DATA TO PROCESS:
+ + + + + + +
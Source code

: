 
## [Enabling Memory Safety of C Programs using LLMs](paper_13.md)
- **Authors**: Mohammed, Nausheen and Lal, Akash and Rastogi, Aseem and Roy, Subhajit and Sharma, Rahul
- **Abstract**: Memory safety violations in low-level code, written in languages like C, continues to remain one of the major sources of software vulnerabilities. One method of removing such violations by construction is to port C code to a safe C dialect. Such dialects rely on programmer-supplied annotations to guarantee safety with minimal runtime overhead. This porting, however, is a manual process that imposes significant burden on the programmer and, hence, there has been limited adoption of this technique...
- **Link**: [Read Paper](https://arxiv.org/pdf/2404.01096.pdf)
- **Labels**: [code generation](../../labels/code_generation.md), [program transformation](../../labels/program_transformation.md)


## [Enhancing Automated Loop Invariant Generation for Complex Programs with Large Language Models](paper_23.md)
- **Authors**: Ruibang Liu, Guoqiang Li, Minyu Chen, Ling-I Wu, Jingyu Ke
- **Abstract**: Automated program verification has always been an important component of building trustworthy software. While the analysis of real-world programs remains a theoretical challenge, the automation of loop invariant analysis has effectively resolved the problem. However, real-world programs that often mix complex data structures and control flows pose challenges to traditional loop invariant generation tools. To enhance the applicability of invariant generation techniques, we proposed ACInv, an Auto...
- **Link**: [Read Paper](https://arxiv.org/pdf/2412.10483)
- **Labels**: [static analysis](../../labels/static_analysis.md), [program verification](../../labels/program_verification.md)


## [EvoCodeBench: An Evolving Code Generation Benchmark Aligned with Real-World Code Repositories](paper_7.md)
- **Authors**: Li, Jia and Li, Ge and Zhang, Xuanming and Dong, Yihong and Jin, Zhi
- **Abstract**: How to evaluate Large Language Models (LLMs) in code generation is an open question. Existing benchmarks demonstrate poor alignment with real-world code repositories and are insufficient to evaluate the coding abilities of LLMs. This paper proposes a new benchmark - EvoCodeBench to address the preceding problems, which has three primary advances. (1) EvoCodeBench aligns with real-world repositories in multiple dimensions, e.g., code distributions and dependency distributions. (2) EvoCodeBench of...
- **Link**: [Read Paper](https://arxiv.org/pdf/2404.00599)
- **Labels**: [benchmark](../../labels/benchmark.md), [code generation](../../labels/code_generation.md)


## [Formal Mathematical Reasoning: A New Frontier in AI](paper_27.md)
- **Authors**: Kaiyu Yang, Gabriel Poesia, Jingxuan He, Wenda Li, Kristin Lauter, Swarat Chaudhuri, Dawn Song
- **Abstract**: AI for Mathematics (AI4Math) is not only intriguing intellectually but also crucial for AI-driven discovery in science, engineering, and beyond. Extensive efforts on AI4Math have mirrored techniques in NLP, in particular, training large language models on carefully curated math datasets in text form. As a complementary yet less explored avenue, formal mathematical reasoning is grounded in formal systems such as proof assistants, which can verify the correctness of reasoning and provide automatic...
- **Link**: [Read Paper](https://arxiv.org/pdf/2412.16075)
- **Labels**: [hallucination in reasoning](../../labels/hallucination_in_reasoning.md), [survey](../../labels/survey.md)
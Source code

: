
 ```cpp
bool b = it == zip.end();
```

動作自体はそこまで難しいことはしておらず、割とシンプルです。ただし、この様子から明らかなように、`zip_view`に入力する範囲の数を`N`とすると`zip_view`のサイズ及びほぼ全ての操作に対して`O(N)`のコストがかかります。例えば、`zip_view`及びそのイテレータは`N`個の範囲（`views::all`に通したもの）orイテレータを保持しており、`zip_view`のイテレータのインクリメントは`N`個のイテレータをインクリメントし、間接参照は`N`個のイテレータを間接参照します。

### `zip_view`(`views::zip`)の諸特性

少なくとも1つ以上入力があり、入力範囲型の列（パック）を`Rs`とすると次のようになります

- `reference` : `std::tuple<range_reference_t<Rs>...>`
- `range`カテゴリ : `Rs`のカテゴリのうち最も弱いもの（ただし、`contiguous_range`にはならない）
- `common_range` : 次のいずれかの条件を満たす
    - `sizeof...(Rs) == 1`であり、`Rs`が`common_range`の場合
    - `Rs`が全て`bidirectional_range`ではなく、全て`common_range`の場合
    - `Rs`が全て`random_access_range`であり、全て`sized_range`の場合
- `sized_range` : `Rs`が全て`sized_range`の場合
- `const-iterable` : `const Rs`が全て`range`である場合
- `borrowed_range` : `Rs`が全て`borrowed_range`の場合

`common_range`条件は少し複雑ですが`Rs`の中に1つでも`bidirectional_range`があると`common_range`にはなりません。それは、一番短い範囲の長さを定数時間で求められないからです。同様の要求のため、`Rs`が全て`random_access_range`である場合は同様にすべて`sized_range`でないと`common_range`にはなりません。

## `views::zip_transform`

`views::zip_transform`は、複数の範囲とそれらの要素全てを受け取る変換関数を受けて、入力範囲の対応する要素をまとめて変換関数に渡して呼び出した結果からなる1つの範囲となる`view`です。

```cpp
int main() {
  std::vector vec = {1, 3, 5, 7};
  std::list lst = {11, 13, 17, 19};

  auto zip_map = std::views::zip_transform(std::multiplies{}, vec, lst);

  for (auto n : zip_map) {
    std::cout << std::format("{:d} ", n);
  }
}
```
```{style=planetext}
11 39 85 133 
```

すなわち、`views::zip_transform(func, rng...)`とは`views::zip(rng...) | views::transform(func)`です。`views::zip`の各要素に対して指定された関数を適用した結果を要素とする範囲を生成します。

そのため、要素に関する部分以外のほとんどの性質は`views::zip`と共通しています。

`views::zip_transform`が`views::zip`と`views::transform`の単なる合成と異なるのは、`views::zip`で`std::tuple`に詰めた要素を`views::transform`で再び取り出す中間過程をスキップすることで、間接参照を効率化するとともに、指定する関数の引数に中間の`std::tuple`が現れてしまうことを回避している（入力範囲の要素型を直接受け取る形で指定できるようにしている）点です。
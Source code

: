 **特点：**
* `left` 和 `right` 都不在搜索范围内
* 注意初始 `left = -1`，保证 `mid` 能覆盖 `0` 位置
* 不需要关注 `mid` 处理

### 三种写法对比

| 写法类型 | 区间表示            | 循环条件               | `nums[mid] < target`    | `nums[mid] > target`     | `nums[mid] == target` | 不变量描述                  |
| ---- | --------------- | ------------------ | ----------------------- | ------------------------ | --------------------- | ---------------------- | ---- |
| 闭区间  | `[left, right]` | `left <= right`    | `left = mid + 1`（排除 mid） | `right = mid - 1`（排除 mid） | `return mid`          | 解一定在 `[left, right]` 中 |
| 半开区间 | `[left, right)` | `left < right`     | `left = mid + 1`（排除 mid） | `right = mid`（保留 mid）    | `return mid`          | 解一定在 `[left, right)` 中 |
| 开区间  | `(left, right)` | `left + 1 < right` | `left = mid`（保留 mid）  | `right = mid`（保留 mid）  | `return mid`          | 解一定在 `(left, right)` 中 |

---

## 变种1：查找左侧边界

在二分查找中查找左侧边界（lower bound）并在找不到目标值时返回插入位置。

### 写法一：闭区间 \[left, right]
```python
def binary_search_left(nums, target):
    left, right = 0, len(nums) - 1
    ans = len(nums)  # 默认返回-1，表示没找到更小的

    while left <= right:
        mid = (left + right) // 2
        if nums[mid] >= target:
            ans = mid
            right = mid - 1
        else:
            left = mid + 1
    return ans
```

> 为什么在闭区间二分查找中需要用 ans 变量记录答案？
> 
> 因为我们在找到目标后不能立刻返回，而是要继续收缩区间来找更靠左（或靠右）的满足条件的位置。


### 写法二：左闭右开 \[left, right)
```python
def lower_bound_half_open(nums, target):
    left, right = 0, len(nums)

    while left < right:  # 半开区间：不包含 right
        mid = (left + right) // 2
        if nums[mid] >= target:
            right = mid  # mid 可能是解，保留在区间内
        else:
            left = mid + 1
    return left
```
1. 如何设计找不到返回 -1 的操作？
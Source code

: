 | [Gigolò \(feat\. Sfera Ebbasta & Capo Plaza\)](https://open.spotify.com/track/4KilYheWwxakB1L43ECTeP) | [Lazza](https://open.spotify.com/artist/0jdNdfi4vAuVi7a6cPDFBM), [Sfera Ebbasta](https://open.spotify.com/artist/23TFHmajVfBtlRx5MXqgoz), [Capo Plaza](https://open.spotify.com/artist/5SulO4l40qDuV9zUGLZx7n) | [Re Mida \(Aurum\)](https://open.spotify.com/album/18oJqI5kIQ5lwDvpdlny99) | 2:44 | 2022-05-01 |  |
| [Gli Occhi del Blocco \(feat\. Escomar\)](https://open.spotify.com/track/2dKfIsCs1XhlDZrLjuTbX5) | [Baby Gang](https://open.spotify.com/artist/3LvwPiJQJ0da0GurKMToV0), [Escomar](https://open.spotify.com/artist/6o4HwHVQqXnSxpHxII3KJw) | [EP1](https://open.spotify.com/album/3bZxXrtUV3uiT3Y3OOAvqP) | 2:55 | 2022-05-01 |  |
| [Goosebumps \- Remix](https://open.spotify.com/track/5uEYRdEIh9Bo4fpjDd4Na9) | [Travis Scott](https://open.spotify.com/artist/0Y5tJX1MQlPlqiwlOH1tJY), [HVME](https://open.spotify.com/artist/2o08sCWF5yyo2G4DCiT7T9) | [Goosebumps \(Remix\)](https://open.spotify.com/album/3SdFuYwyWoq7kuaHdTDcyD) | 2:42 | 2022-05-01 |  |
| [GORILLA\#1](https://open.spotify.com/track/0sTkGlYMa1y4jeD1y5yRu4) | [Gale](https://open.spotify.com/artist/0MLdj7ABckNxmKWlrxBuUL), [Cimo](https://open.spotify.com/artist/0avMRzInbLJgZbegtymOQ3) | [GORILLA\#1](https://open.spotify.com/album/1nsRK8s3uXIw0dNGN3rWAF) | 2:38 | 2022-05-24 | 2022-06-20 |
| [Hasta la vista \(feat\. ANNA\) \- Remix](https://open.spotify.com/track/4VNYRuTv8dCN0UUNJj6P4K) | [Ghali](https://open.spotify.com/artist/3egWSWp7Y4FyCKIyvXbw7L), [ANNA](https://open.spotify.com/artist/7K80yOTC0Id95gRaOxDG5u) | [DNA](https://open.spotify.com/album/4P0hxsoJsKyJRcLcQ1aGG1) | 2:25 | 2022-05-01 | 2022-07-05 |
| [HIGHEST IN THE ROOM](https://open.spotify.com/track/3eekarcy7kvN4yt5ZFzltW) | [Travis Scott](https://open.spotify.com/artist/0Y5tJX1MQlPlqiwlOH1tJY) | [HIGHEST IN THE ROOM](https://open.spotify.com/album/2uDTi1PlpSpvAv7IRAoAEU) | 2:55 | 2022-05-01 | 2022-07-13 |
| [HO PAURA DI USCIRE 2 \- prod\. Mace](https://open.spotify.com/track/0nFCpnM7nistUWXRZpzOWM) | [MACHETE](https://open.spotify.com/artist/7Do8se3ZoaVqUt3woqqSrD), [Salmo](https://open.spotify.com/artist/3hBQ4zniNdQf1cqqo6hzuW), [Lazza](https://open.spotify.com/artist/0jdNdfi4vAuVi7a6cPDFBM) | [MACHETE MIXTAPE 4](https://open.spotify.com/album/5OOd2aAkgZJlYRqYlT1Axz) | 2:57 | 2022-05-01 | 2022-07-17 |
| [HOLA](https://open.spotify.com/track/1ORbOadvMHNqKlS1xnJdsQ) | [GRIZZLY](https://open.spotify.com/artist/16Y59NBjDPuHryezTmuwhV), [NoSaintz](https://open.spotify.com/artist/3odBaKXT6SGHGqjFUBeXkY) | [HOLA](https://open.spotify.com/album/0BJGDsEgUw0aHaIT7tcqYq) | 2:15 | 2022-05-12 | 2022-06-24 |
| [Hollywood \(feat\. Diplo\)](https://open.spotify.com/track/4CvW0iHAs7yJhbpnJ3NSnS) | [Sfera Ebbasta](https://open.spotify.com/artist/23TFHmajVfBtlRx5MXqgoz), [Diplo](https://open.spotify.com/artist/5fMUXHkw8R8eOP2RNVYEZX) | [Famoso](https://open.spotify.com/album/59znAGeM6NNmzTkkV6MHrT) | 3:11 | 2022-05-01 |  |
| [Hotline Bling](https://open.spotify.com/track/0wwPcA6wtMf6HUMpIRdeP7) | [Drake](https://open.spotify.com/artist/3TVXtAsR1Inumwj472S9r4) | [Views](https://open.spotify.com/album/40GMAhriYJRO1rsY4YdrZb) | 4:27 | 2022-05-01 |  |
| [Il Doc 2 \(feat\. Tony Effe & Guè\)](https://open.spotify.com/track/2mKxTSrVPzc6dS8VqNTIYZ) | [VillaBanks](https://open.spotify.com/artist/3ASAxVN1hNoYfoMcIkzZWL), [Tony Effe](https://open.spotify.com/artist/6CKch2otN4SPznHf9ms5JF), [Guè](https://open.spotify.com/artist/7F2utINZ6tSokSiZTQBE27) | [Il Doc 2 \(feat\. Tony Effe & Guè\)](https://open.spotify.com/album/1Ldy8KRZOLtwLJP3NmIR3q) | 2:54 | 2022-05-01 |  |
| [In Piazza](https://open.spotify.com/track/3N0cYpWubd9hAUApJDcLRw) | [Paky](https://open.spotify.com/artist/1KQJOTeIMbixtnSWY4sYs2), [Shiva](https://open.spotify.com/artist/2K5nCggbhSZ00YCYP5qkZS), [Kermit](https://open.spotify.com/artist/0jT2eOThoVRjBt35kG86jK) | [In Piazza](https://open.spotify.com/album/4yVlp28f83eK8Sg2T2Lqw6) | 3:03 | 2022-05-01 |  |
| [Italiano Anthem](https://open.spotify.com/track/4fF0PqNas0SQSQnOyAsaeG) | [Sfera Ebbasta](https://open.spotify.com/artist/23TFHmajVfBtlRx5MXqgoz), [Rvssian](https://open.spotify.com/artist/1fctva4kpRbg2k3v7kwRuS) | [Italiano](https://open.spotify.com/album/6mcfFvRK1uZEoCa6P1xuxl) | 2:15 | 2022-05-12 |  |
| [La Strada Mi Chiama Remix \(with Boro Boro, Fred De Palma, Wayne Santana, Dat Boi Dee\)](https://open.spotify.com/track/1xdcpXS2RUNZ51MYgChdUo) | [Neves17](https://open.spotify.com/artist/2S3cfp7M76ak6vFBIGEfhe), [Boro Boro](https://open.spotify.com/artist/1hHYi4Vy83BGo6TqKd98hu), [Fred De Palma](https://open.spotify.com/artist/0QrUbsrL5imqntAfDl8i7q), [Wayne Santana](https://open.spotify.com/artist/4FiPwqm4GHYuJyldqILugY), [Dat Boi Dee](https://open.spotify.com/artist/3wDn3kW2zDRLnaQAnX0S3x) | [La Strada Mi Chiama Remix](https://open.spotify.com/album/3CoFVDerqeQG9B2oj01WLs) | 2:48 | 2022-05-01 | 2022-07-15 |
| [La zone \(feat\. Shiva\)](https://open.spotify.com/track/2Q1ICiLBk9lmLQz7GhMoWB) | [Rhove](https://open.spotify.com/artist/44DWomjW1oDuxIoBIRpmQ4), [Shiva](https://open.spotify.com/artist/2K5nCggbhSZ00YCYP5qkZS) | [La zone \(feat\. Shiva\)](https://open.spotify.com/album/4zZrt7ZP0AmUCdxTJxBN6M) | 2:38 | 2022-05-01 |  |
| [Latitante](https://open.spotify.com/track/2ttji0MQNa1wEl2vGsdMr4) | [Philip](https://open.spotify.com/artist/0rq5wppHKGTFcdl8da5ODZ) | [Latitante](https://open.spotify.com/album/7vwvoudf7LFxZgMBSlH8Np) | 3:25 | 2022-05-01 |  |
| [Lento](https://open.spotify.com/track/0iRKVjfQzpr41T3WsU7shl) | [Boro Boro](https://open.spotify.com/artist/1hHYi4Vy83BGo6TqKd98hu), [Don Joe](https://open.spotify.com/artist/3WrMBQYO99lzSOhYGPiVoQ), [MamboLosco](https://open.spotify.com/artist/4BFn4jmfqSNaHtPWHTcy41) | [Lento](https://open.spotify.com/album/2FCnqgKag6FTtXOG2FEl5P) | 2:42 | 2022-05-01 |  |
+ + + + + + +
Count the lines in the data where "解一定在" occurs. Report the number only.

REPLY:
3